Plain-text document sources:
==========

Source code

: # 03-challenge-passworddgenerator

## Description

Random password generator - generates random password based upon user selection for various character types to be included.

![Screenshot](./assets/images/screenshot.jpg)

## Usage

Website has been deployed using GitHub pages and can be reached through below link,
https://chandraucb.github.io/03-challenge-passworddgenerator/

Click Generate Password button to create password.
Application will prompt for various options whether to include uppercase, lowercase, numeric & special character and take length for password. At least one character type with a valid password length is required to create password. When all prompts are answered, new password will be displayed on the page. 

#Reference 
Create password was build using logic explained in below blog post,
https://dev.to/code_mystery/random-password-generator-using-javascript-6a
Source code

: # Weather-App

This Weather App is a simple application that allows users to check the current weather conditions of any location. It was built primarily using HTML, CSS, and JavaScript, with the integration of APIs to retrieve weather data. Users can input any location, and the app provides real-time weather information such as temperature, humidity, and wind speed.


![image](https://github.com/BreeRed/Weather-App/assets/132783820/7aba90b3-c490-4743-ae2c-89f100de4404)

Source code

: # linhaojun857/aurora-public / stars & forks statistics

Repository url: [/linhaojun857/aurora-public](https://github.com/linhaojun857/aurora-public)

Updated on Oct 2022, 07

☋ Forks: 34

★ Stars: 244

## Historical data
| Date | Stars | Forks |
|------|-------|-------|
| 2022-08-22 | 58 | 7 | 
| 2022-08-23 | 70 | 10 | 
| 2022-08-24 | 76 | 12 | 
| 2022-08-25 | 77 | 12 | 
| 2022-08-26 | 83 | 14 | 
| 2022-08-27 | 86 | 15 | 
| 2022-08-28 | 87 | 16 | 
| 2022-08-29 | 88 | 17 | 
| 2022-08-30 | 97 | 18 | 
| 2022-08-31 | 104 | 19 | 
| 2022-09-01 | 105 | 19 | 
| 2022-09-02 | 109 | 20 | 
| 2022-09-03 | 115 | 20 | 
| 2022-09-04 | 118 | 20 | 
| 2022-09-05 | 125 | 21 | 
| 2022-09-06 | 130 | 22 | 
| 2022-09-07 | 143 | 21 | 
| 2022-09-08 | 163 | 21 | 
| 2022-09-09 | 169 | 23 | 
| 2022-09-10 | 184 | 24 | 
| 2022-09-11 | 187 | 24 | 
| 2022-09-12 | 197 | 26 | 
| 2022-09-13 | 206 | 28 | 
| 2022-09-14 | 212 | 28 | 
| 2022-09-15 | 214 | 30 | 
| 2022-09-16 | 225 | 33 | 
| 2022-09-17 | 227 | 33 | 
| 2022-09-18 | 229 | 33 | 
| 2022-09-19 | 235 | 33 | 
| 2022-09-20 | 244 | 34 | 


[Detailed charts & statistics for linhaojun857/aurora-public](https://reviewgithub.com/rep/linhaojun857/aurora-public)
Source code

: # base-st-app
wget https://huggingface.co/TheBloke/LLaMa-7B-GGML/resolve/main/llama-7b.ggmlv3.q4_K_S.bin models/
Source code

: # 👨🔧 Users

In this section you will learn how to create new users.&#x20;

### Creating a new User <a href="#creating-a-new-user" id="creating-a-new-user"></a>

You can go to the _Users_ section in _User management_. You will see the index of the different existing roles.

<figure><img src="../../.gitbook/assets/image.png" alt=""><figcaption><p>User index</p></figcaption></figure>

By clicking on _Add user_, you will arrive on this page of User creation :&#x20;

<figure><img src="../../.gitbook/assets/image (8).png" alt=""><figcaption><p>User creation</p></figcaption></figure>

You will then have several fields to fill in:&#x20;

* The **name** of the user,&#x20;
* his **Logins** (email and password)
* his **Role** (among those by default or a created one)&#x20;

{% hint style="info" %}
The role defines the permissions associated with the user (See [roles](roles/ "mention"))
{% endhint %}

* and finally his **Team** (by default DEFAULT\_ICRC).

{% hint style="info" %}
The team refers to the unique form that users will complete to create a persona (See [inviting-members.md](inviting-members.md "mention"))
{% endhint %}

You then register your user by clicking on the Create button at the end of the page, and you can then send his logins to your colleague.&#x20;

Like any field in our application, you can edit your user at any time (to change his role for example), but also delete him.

==========

* **Work item**
Lines containing the word "creation" are to be pulled from the records and copied.

* **Written solution**
By clicking on _Add user_, you will arrive on this page of User creation :&#x20;
<figure><img src="../../.gitbook/assets/image (8).png" alt=""><figcaption><p>User creation</p></figcaption></figure>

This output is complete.